------ Exercise input ------
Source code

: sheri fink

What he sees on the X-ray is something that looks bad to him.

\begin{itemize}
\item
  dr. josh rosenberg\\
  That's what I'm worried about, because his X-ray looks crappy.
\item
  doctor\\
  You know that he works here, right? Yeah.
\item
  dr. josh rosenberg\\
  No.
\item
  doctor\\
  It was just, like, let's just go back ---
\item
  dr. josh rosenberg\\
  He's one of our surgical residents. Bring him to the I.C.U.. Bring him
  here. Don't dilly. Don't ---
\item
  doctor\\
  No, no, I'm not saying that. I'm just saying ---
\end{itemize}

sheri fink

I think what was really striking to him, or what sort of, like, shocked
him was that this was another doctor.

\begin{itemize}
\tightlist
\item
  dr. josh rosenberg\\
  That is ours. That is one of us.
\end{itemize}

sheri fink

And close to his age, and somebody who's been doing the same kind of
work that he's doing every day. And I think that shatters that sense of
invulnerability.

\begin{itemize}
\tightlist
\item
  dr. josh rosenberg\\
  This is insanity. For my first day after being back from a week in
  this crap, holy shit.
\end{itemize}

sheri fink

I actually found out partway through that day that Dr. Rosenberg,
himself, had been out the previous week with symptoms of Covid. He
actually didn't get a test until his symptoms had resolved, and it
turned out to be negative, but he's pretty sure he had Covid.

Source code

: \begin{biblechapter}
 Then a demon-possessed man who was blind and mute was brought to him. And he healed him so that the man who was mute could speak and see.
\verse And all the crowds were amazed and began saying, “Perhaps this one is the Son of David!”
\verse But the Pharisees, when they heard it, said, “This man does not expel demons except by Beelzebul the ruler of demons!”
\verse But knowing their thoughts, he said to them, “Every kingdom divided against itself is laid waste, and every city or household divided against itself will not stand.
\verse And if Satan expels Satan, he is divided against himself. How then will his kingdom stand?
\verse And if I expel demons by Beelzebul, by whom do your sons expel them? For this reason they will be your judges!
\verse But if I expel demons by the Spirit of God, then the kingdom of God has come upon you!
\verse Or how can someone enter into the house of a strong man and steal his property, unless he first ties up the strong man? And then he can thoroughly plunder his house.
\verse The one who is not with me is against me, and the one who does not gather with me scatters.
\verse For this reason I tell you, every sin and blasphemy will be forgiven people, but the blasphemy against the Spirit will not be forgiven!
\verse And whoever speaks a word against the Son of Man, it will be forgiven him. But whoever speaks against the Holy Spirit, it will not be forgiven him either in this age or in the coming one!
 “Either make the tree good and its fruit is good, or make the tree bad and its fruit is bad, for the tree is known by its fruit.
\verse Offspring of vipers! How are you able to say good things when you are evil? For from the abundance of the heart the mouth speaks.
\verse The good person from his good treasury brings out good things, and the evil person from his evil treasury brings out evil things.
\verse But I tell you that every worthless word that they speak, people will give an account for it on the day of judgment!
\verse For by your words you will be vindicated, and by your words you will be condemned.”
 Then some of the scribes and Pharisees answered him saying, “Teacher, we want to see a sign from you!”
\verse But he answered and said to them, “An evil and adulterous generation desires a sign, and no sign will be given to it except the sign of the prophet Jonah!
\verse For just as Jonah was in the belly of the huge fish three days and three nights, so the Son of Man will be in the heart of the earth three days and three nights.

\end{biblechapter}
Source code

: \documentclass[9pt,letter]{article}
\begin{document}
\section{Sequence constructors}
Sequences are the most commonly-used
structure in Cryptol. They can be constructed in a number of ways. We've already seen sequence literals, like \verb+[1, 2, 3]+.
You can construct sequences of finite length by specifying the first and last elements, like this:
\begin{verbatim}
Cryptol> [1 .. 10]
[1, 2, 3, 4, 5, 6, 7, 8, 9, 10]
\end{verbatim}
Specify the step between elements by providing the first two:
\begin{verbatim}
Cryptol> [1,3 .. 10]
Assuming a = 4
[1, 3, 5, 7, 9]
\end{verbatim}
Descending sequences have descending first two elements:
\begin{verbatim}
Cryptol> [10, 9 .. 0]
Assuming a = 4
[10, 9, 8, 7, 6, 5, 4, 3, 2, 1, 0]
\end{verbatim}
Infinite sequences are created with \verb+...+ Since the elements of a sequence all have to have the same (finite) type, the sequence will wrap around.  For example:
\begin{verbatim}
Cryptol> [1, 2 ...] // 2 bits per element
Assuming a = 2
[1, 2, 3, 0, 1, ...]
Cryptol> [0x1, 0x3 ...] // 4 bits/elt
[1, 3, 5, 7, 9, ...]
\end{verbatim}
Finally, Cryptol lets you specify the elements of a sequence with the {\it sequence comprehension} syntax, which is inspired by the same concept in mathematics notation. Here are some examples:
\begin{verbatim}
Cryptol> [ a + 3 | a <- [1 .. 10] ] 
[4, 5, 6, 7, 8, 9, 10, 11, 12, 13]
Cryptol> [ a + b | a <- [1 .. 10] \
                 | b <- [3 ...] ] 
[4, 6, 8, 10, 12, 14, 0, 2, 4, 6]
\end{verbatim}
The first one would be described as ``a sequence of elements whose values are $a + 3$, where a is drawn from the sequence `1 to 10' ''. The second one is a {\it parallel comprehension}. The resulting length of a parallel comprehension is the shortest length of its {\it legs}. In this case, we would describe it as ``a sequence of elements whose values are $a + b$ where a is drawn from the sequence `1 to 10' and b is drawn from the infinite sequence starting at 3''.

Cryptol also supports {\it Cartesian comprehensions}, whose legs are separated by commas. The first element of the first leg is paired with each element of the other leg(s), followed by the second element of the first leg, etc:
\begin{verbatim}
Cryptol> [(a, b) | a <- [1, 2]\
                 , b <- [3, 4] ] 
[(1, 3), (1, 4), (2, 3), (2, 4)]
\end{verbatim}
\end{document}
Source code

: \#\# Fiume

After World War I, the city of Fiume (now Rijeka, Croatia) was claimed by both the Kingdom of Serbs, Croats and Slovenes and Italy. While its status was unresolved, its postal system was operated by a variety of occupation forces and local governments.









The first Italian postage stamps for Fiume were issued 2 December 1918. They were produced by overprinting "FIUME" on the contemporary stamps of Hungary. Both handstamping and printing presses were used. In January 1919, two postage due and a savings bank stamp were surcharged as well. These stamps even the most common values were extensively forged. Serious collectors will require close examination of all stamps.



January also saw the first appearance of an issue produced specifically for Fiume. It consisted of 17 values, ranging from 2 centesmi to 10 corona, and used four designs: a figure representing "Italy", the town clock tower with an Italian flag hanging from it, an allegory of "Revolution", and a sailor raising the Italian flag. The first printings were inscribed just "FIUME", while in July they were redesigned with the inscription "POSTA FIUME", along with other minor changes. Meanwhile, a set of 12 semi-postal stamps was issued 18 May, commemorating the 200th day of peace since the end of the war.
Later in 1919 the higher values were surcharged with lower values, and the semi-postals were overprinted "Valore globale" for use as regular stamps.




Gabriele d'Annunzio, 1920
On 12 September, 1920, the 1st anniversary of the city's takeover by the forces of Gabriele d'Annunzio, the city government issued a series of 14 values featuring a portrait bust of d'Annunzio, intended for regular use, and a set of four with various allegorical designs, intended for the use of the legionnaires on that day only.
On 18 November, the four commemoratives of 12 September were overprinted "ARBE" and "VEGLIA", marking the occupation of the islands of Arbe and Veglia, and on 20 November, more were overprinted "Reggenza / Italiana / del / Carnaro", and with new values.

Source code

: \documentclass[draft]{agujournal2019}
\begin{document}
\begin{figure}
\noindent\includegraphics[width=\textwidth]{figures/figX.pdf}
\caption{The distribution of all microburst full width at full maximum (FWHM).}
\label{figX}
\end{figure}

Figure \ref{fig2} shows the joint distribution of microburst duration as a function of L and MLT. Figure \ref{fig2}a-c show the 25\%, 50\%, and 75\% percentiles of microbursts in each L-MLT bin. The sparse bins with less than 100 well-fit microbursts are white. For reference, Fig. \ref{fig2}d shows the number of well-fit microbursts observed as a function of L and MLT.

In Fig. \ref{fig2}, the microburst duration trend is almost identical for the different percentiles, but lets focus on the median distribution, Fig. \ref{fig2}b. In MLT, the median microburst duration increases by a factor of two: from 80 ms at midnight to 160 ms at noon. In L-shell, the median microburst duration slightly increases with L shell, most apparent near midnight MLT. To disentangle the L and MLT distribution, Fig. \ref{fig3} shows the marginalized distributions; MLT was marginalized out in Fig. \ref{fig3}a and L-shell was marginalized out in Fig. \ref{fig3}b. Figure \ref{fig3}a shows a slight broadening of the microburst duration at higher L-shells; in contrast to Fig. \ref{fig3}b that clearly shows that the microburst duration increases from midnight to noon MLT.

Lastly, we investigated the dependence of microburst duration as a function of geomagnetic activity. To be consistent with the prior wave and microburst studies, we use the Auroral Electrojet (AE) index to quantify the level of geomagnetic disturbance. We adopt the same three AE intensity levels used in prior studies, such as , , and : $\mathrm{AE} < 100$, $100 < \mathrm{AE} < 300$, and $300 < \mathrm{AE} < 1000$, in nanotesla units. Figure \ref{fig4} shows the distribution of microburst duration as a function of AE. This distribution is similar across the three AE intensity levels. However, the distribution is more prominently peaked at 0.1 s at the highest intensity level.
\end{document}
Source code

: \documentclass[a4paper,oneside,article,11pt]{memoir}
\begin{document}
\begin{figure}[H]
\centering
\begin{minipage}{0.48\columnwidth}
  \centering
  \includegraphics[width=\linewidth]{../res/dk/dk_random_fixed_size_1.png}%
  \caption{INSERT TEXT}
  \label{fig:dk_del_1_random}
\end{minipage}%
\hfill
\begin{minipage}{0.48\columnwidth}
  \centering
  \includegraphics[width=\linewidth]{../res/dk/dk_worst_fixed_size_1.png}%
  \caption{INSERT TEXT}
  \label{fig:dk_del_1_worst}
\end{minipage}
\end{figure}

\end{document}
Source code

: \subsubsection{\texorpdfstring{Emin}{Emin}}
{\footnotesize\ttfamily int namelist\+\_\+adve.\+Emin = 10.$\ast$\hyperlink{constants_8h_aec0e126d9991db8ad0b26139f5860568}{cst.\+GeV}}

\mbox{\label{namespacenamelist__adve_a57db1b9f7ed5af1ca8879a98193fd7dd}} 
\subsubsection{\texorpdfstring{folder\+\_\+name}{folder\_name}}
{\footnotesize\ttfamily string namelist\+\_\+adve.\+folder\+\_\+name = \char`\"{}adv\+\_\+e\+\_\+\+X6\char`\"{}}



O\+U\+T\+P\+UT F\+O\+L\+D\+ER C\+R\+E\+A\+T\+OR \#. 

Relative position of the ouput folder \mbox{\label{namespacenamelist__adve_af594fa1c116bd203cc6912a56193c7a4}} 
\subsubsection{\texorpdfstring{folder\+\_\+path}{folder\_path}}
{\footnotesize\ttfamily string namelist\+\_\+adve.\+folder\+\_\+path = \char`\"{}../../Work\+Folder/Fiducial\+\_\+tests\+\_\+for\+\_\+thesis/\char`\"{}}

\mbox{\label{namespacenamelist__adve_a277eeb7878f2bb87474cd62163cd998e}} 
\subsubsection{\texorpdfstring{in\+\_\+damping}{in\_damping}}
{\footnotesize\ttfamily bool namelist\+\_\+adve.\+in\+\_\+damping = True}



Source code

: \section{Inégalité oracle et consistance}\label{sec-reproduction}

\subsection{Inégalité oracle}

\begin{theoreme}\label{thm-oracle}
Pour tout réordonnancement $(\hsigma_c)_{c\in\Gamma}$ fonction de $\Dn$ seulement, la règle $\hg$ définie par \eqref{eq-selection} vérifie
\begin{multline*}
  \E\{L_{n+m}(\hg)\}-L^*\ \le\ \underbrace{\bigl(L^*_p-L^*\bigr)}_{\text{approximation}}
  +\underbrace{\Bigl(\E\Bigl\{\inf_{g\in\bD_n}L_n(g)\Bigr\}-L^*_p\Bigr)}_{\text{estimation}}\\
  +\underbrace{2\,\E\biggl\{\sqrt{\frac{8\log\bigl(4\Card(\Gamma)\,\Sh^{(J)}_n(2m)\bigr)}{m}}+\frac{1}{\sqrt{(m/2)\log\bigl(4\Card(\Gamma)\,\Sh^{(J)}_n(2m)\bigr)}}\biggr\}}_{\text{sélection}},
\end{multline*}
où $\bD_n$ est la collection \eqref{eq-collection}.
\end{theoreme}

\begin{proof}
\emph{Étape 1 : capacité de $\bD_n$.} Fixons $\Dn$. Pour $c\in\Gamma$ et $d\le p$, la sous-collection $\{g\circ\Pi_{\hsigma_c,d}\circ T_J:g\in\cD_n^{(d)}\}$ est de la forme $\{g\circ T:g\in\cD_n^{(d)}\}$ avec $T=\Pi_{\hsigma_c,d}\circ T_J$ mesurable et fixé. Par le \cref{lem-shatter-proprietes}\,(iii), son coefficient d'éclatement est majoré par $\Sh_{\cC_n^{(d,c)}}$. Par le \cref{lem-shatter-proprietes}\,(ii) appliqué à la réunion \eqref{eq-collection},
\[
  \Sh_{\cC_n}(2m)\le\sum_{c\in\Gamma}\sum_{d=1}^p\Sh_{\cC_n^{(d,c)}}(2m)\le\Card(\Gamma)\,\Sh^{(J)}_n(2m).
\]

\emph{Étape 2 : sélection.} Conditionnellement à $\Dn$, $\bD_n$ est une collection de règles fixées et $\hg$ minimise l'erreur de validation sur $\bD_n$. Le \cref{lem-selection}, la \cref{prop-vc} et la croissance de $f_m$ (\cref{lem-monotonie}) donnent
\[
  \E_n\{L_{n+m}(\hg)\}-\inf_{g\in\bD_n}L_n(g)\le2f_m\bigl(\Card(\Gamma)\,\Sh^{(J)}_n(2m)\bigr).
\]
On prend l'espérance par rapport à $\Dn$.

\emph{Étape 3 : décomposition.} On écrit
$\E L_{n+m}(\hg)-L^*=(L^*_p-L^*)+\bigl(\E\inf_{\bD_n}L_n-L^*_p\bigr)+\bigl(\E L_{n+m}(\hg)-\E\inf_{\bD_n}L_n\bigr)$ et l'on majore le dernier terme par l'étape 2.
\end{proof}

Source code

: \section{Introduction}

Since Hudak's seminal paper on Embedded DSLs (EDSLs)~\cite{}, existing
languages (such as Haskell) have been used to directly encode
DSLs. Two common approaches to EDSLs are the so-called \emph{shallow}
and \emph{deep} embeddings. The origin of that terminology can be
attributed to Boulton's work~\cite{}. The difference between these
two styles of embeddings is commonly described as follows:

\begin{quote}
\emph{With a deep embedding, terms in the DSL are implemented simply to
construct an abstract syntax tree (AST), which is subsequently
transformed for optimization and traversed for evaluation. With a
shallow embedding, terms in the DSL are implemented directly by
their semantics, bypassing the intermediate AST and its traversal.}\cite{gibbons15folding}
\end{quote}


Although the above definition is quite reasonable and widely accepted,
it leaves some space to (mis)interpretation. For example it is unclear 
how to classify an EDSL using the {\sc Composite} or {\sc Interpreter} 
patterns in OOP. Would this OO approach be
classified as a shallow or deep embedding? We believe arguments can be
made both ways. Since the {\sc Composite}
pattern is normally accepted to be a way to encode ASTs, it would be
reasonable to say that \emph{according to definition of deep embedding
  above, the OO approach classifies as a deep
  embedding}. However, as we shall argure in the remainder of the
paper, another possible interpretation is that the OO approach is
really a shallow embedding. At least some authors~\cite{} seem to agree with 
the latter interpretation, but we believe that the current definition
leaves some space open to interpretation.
------
▶ _Assignment_: The answer must hold only the lines from the first line of the data through the line bearing "will not stand.", returned exactly.

▶ _Answer space_:
Source code

: sheri fink

What he sees on the X-ray is something that looks bad to him.

\begin{itemize}
\item
  dr. josh rosenberg\\
  That's what I'm worried about, because his X-ray looks crappy.
\item
  doctor\\
  You know that he works here, right? Yeah.
\item
  dr. josh rosenberg\\
  No.
\item
  doctor\\
  It was just, like, let's just go back ---
\item
  dr. josh rosenberg\\
  He's one of our surgical residents. Bring him to the I.C.U.. Bring him
  here. Don't dilly. Don't ---
\item
  doctor\\
  No, no, I'm not saying that. I'm just saying ---
\end{itemize}

sheri fink

I think what was really striking to him, or what sort of, like, shocked
him was that this was another doctor.

\begin{itemize}
\tightlist
\item
  dr. josh rosenberg\\
  That is ours. That is one of us.
\end{itemize}

sheri fink

And close to his age, and somebody who's been doing the same kind of
work that he's doing every day. And I think that shatters that sense of
invulnerability.

\begin{itemize}
\tightlist
\item
  dr. josh rosenberg\\
  This is insanity. For my first day after being back from a week in
  this crap, holy shit.
\end{itemize}

sheri fink

I actually found out partway through that day that Dr. Rosenberg,
himself, had been out the previous week with symptoms of Covid. He
actually didn't get a test until his symptoms had resolved, and it
turned out to be negative, but he's pretty sure he had Covid.

Source code

: \begin{biblechapter}
 Then a demon-possessed man who was blind and mute was brought to him. And he healed him so that the man who was mute could speak and see.
\verse And all the crowds were amazed and began saying, “Perhaps this one is the Son of David!”
\verse But the Pharisees, when they heard it, said, “This man does not expel demons except by Beelzebul the ruler of demons!”
\verse But knowing their thoughts, he said to them, “Every kingdom divided against itself is laid waste, and every city or household divided against itself will not stand.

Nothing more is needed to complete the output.